Increased vulnerability of the blood-brain barrier to acute hypertension following depletion of brain noradrenaline.

Abstract

Noradrenergic nerve terminals emanating from the pontine nucleus locus coeruleus (LC) have been suggested to take part in the regulation of intracerebral microvascular tone and, hence, blood flow. Since the extent of the blood-brain barrier opening caused by an acute hypertensive reaction previously has been shown to be highly dependent on the pre-existing cerebrovascular tone, we have explored whether selective depletion of brain noradrenaline (NA) would modify the albumin leakage caused by a hypertensive insult in the rat.
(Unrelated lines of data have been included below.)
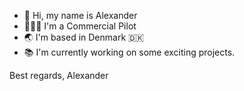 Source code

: - 👋 Hi, my name is Alexander
- 👨🏻‍✈️ I'm a Commercial Pilot
- 🌏 I'm based in Denmark 🇩🇰
- 📚 I'm currently working on some exciting projects.

Best regards,
Alexander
Brain NA was largely and relatively selectively depleted, particularly in area innervated by the LC, by pretreatment with an injection of 6-hydroxydopamine (6-OHDA, 200 microgram) into the right lateral ventricle 7 days before the induction of an acute hypertensive reaction by intravenously administered angiotensin or adrenaline in conscious, unrestrained rats with indwelling catheters in the aorta and a jugular vein. 6-OHDA pretreatment significantly increased the leakage of 125 I-labelled albumin into the cortex after angiotensin-induced hypertension. A slight non-significant enhancement of protein in extravasation was observed after adrenaline administration. The latter substance caused, however, by itself a larger protein leakage probably related to betareceptor mediated vasodilatation. Whereas the increased permeability induced by adrenaline normally is reduced during the night, the albumin leakage was significantly increased in cortical regions in 6-OHDA treated rats in nocturnal experiments. The enhance protein leakage was not seen in rats treated with desmethylimipramine to prevent the uptake of 6-OHDA into the NA neurons.